Google Docs to WordPress workflow for small newsrooms

These are my recommended services to automate your Google Docs to WordPress workflow

Google Docs is a great way to collaborate on the editorial process but the production workflow to publish in WordPress is a tedious and time-consuming process. Automating this workflow will save time and sanity.

Wordable.io

$49/month for 50 exports and $99 for 110 exports

The best overall automation system for newsrooms is Wordable.io. All of the automation takes place in a Trello-like dashboard with an easy-to-use interface. It accurately maintained text styling and links and out of all tools tested, it automated the most processes by far, including:

  • Assigning author
  • Categories
  • Optimizing and moving images into the media library
  • Creating image alt tags
  • Assigning featured images
  • Image alignment
  • Make all links open in new tab
  • Apply "nofollow: attribute to all links
  • Replace embeddable links (change a YouTube link to a YouTube video embed)

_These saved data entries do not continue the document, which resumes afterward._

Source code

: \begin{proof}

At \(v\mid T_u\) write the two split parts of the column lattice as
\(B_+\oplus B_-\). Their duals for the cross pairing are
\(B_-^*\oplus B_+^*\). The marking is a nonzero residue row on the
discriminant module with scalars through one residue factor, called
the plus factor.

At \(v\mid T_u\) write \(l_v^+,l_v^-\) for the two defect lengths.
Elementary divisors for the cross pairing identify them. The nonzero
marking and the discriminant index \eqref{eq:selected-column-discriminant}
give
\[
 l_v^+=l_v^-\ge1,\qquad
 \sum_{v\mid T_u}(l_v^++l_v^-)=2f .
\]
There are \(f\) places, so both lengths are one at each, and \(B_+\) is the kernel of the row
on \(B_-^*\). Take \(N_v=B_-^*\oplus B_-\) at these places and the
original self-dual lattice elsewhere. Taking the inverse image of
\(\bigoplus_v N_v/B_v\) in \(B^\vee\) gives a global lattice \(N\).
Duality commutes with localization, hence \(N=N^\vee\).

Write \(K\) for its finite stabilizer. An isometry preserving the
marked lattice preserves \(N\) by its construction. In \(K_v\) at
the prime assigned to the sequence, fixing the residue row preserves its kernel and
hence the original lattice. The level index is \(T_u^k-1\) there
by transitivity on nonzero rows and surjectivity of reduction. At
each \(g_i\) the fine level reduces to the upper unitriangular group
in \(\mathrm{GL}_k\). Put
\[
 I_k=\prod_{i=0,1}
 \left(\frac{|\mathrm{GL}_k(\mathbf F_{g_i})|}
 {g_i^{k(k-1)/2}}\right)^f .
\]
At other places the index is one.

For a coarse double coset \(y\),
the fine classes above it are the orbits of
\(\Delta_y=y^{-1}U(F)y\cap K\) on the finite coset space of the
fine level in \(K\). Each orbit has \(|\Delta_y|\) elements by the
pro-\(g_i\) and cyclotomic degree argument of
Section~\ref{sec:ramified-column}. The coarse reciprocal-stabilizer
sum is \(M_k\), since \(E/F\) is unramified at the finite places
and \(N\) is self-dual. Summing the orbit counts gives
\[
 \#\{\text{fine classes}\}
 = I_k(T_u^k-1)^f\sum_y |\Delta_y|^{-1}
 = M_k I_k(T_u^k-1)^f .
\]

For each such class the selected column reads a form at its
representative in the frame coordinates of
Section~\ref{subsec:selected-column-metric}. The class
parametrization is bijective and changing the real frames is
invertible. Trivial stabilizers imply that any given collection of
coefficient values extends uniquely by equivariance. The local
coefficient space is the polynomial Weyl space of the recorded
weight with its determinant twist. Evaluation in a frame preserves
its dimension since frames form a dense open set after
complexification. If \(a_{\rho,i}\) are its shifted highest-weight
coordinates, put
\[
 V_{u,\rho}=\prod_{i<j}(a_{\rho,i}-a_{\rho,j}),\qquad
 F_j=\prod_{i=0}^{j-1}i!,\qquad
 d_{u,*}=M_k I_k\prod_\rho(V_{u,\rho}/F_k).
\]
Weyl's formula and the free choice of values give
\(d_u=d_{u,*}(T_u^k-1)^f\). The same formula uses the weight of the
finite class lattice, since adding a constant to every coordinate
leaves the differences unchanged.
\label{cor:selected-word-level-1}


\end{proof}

Oddly, Wordable does not handle tags. ¯\_(ツ)_/¯

The second big timesaver is that you can save your export settings in multiple templates. You can create templates for featured stories, each category, and each author. This means you can export most stories in about two steps.

The official Wordpress.com Add-on

Price: free

The official  wordpress.com add-on for Google Docs is a good alternative for outlets that cannot pay the Wordable price tag. The add-on is simple to install though it had trouble connecting to WordPress on Firefox. It worked fine on Chrome.

Once installed, you can move any doc from Google to WordPress through the Extensions menu.

The add-on provides a simple UI to add Tags and Categories and the option to publish, publish as a private post, or save as a draft.

The add-on saves text styling, and links, and moves images to the media library. The first real issue I ran into was that every image block threw Invalid or Unexpected Content errors. Clicking the Attempt Block Recovery button fixes the issue.

The second issue I ran into is that the transferred document had extra empty blocks between each paragraph. I realized that this was because of the way I was writing in Google Docs.

I like visual space between my paragraphs so I hit return twice in Google Docs and the add-on faithfully reproduced those extra returns which explain those extra empty blocks.

An easy work-around for this issue is to set the default body style to add space after a paragraph and only hit return once.

Other tools that I tried but do not recommend using are IFTTT.com, Zapier.com, and Cloudpress.